Your task is to copy every line of the records below that contains "vspace".
(The data Opens)
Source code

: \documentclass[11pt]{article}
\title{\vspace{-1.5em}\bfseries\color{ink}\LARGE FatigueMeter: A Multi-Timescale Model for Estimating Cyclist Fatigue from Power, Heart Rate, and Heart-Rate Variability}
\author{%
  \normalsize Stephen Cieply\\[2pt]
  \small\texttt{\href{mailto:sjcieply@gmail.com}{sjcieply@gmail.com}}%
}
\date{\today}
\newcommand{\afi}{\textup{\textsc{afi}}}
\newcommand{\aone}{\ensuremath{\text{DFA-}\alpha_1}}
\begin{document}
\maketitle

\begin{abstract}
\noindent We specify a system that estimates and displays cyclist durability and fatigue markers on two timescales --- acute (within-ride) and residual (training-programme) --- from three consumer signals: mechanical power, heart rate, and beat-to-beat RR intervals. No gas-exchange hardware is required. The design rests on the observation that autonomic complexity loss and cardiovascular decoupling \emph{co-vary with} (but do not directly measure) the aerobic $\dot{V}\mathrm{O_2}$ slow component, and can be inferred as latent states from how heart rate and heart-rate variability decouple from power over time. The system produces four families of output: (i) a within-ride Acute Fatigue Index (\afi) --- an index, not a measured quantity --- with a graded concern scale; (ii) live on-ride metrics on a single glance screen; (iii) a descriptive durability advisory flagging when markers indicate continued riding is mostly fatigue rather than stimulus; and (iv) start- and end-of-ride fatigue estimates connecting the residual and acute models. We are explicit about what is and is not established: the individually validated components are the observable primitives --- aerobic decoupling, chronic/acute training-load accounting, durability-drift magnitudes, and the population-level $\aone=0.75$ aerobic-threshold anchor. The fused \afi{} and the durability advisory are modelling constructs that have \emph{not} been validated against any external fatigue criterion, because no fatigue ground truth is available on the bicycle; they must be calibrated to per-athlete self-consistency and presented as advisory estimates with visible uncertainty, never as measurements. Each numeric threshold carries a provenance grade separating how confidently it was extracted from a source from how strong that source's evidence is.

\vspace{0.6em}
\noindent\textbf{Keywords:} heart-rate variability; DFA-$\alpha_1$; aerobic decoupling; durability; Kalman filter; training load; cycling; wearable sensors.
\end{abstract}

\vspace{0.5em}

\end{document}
(The data Closes)
- Exercise result -
\title{\vspace{-1.5em}\bfseries\color{ink}\LARGE FatigueMeter: A Multi-Timescale Model for Estimating Cyclist Fatigue from Power, Heart Rate, and Heart-Rate Variability}
\vspace{0.6em}
\vspace{0.5em}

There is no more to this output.